The R107 road is a regional road in north Dublin, Ireland with a length of . It traverses a route from Fairview to Malahide, via Coolock, Balgriffin, and ultimately reaches the western edge of Portmarnock.  Its main component is the Malahide Road.

The official description of the R107 from the Roads Act 1993 (Classification of Regional Roads) Order 2012 reads:

R107: Dublin - Malahide, County Dublin

 Between its junction with R105 at Fairview in the city of Dublin and its intersection with R106 at Swords Road in the town of Malahide in the county of Fingal via Malahide Road and Darndale in the city of Dublin, is the Balgriffin and Dublin Road in the province of Fingal.
 The Realigned R107 Malahide Highway along with the East-West Distributor Highway is supposed to improve public transport services and help towards the upcoming east-west public transport hall between the proposed Metro services close to Dublin Airport and the proposed new Dart Station at Stapolin in Baldoyle.
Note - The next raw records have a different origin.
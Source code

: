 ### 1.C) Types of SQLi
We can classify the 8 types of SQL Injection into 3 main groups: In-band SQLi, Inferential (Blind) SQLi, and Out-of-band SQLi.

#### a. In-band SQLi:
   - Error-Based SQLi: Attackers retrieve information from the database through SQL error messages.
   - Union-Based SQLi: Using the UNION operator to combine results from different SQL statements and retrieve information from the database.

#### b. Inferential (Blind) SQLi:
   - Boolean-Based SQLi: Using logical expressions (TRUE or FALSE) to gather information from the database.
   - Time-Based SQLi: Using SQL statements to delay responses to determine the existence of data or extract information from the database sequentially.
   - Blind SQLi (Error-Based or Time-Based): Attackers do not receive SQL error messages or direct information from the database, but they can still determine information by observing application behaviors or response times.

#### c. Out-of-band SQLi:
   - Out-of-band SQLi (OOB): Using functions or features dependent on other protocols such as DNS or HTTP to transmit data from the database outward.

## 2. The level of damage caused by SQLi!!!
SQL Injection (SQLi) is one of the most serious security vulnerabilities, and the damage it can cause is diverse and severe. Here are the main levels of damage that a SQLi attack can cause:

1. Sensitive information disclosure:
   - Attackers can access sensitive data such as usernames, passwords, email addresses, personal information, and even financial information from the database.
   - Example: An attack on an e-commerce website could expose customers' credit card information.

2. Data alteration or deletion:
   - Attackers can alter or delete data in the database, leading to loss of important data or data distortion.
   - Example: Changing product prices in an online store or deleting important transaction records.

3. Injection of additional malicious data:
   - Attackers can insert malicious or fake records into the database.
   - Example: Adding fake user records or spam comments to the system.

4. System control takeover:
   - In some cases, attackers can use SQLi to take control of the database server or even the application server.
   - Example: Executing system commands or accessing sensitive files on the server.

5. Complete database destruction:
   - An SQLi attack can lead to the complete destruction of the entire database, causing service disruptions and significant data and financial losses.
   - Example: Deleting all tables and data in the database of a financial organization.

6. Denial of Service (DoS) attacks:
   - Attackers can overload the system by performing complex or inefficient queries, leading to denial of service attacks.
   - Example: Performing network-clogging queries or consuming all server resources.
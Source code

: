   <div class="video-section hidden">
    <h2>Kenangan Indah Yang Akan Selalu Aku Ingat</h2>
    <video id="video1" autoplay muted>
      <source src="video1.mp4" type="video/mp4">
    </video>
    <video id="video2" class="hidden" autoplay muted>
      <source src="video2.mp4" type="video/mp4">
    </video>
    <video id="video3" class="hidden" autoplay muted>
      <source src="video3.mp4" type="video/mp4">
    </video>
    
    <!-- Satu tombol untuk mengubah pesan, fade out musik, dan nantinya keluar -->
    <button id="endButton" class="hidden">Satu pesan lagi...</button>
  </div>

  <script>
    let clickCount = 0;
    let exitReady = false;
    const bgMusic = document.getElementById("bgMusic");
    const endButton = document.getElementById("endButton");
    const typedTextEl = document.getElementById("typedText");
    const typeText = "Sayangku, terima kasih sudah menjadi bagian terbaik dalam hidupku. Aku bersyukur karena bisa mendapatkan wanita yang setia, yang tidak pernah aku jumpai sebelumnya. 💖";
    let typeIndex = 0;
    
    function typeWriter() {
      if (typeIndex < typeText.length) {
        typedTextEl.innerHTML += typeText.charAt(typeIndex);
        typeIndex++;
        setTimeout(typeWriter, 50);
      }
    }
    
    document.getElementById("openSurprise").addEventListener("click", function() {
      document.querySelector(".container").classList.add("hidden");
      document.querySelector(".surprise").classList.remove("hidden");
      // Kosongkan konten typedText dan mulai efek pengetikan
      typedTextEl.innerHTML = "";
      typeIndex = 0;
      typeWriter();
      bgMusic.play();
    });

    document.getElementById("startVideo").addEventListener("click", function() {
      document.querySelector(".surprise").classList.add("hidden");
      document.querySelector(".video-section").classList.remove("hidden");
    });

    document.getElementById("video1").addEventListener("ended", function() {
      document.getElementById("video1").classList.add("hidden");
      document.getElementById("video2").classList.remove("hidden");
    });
This can facilitate the North Fringe Space to evolve with the Regional Planning Tips and the ideas of 'Platform for Change'. It'll additionally facilitate pedestrian and cycle actions at many locations of the region.

Bus routes
Some Dublin Bus routes serve the road, including Routes 14, 15, 17A, 27, 27A, 27B, 27X, 42, 43, and 104. Nitelink also offers Route 42N with services that run on Friday and Saturday nights.

See also
Roads in Ireland
National primary road
National secondary road
Regional road

References

Regional roads in the Republic of Ireland
Roads in County Dublin
Roads in Dublin (city)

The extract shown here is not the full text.